Stored data entries
________________

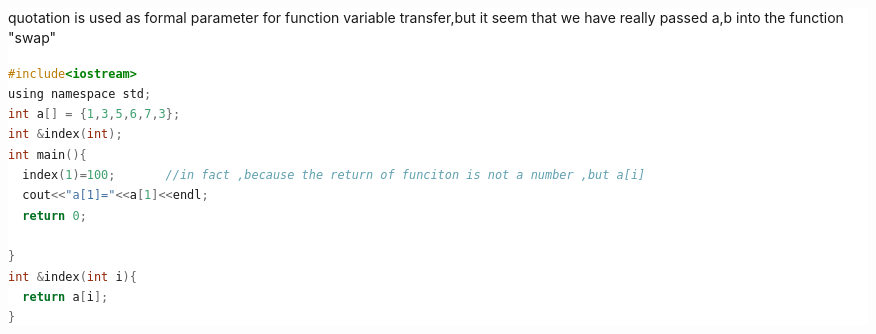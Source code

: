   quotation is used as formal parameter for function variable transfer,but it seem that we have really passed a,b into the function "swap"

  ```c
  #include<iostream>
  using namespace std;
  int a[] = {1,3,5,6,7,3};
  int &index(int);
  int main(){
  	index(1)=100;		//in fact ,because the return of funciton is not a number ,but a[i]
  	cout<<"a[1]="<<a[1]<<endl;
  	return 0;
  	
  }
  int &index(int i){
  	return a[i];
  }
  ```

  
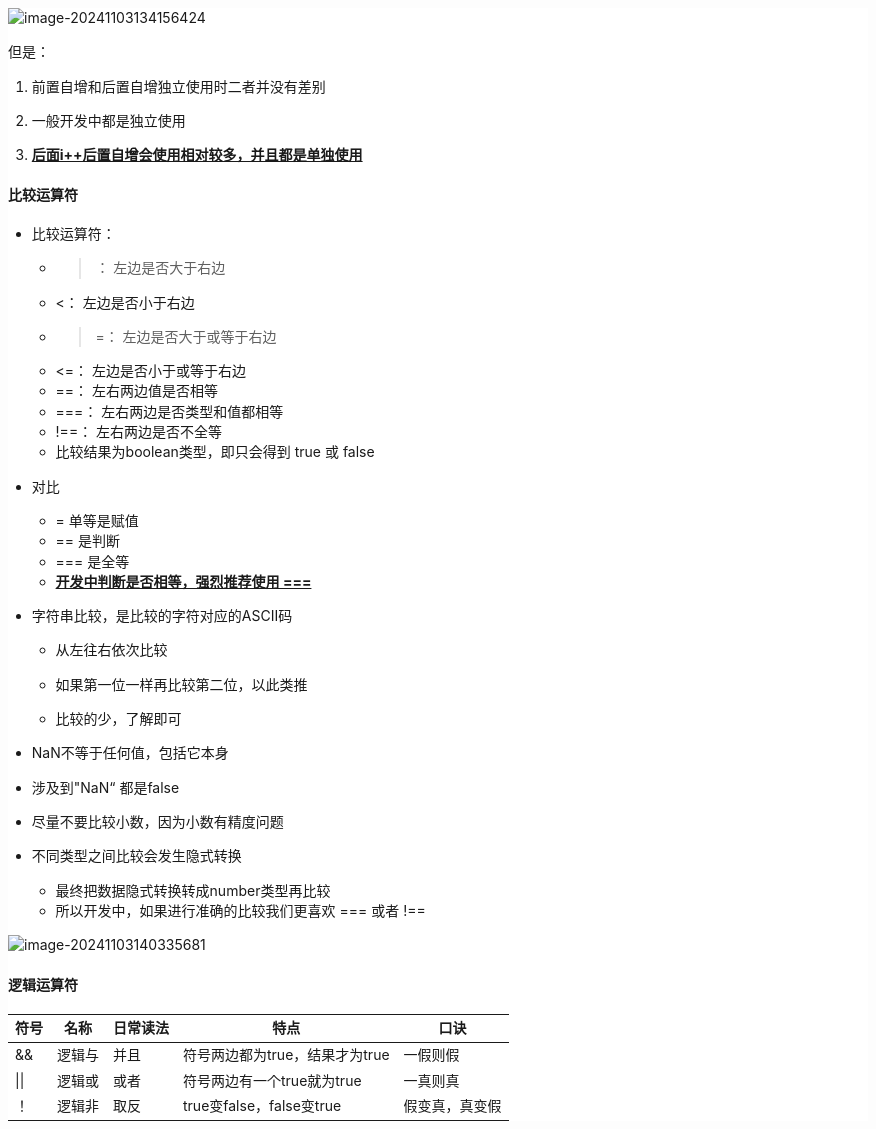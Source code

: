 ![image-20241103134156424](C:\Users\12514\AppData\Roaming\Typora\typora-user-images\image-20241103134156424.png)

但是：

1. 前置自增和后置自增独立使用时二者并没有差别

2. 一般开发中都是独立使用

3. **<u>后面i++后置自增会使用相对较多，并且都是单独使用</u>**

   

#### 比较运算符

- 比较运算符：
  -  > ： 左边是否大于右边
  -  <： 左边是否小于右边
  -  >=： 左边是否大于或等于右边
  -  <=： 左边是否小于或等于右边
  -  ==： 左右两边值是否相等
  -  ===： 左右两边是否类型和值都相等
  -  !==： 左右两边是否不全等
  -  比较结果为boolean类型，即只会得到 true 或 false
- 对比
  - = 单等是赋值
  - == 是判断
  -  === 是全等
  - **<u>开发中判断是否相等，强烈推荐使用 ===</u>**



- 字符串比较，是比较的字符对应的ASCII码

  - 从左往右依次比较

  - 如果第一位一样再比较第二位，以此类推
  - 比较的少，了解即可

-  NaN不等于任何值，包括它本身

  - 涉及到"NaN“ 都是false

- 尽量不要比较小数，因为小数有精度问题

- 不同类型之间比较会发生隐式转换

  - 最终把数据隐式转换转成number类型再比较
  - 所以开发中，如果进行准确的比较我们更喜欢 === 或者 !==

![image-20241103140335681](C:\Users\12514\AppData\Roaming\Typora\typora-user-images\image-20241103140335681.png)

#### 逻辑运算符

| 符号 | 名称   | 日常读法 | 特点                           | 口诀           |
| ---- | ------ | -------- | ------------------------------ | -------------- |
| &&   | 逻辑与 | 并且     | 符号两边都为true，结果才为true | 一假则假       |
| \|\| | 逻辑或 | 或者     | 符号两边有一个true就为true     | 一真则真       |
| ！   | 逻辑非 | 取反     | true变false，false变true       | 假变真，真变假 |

________________

Transcribe the records above exactly, skipping pictures.

Source code

:   quotation is used as formal parameter for function variable transfer,but it seem that we have really passed a,b into the function "swap"

  ```c
  #include<iostream>
  using namespace std;
  int a[] = {1,3,5,6,7,3};
  int &index(int);
  int main(){
  	index(1)=100;		//in fact ,because the return of funciton is not a number ,but a[i]
  	cout<<"a[1]="<<a[1]<<endl;
  	return 0;
  	
  }
  int &index(int i){
  	return a[i];
  }
  ```

  
Source code

: ![image-20241103134156424](C:\Users\12514\AppData\Roaming\Typora\typora-user-images\image-20241103134156424.png)

但是：

1. 前置自增和后置自增独立使用时二者并没有差别

2. 一般开发中都是独立使用

3. **<u>后面i++后置自增会使用相对较多，并且都是单独使用</u>**

   

#### 比较运算符

- 比较运算符：
  -  > ： 左边是否大于右边
  -  <： 左边是否小于右边
  -  >=： 左边是否大于或等于右边
  -  <=： 左边是否小于或等于右边
  -  ==： 左右两边值是否相等
  -  ===： 左右两边是否类型和值都相等
  -  !==： 左右两边是否不全等
  -  比较结果为boolean类型，即只会得到 true 或 false
- 对比
  - = 单等是赋值
  - == 是判断
  -  === 是全等
  - **<u>开发中判断是否相等，强烈推荐使用 ===</u>**



- 字符串比较，是比较的字符对应的ASCII码

  - 从左往右依次比较

  - 如果第一位一样再比较第二位，以此类推
  - 比较的少，了解即可

-  NaN不等于任何值，包括它本身

  - 涉及到"NaN“ 都是false

- 尽量不要比较小数，因为小数有精度问题

- 不同类型之间比较会发生隐式转换

  - 最终把数据隐式转换转成number类型再比较
  - 所以开发中，如果进行准确的比较我们更喜欢 === 或者 !==

![image-20241103140335681](C:\Users\12514\AppData\Roaming\Typora\typora-user-images\image-20241103140335681.png)

#### 逻辑运算符

| 符号 | 名称   | 日常读法 | 特点                           | 口诀           |
| ---- | ------ | -------- | ------------------------------ | -------------- |
| &&   | 逻辑与 | 并且     | 符号两边都为true，结果才为true | 一假则假       |
| \|\| | 逻辑或 | 或者     | 符号两边有一个true就为true     | 一真则真       |
| ！   | 逻辑非 | 取反     | true变false，false变true       | 假变真，真变假 |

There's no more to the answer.